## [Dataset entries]
────────
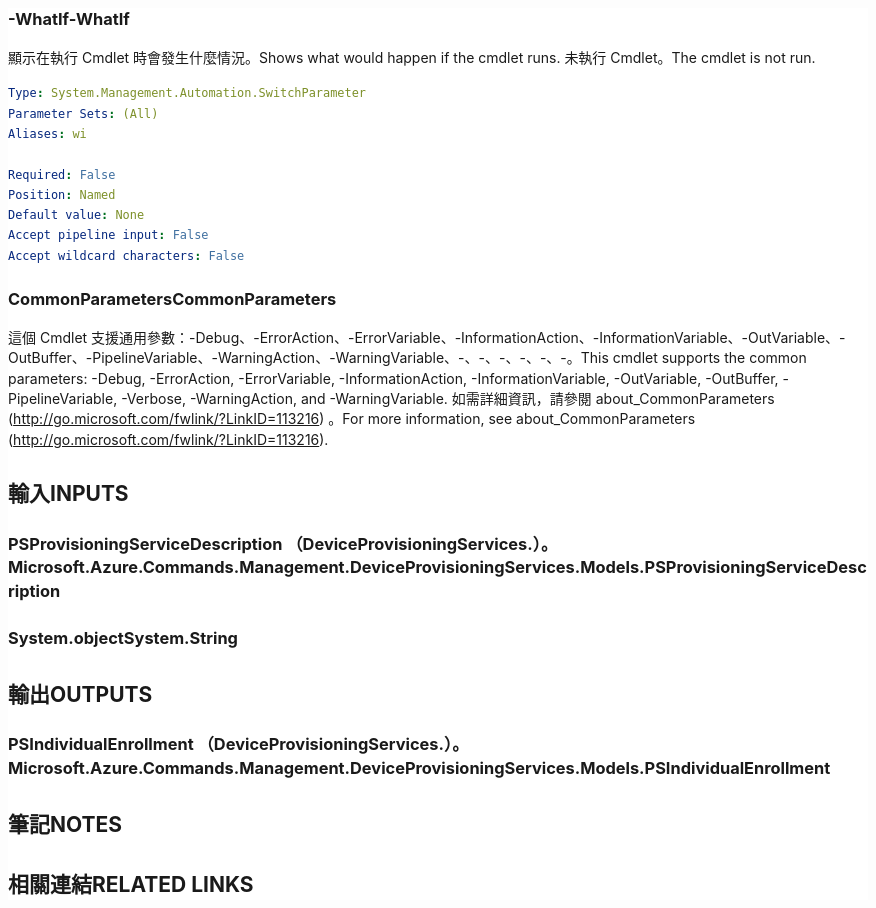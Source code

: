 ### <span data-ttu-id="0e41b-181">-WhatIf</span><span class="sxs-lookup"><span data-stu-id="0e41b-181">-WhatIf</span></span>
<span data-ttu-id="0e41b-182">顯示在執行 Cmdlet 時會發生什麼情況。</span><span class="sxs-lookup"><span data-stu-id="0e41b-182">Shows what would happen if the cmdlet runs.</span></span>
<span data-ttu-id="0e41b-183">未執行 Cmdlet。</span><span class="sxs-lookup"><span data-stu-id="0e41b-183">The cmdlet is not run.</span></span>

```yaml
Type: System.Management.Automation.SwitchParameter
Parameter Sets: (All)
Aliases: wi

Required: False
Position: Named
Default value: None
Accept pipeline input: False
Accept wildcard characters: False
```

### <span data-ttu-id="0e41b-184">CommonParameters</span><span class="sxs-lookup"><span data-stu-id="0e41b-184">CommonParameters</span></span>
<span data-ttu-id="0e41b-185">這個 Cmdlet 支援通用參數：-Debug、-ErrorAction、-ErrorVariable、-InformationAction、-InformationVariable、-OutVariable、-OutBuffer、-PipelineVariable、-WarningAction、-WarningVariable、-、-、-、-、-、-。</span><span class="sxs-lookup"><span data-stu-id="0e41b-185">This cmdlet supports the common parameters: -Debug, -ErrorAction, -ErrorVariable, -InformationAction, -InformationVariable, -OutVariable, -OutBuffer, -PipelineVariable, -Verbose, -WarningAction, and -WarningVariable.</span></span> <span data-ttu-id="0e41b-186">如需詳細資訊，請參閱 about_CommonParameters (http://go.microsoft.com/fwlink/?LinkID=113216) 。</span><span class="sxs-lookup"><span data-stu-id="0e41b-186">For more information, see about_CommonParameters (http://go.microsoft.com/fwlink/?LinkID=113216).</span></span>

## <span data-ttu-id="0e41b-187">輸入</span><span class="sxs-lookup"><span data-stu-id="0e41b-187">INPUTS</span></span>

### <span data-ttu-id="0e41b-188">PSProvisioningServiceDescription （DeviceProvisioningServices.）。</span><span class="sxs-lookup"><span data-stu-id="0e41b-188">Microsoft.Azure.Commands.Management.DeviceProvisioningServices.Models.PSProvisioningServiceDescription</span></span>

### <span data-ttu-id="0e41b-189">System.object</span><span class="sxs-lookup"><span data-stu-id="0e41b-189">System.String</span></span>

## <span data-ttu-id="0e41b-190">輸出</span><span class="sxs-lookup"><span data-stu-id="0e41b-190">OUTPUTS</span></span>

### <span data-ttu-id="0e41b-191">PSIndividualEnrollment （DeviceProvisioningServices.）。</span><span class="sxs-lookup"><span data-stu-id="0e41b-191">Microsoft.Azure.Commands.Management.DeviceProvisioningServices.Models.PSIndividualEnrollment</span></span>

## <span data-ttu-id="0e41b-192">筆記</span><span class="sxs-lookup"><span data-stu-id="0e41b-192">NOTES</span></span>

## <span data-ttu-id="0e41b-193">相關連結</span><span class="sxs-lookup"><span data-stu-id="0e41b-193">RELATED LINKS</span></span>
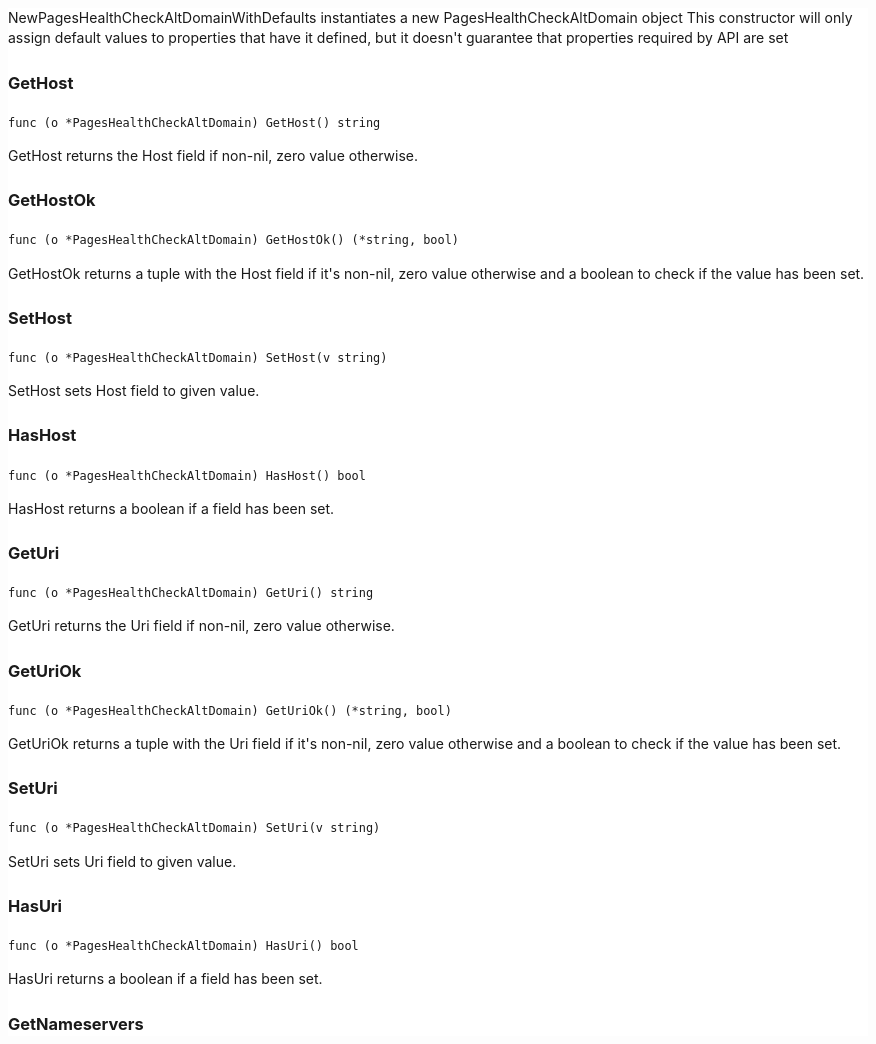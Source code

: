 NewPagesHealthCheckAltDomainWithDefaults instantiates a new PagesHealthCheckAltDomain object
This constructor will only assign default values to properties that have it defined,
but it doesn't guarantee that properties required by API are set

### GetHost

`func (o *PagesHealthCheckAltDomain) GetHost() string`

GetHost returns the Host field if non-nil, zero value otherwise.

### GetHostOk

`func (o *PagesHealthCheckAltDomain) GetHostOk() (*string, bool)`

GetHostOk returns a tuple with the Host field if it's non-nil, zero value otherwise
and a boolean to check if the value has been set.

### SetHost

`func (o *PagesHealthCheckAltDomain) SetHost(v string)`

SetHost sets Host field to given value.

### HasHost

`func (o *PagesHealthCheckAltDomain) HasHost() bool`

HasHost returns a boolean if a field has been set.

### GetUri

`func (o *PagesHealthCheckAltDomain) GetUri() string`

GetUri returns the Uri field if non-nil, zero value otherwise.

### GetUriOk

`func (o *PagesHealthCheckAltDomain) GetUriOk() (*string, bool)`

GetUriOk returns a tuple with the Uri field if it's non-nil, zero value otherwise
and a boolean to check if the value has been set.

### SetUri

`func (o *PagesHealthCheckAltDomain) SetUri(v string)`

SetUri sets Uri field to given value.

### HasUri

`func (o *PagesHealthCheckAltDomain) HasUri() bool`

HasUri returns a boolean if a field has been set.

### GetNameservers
────────
## [Requirement]
Wherever the string "given" occurs in the records above, copy that line.

## [Result of the exercise]
SetHost sets Host field to given value.
SetUri sets Uri field to given value.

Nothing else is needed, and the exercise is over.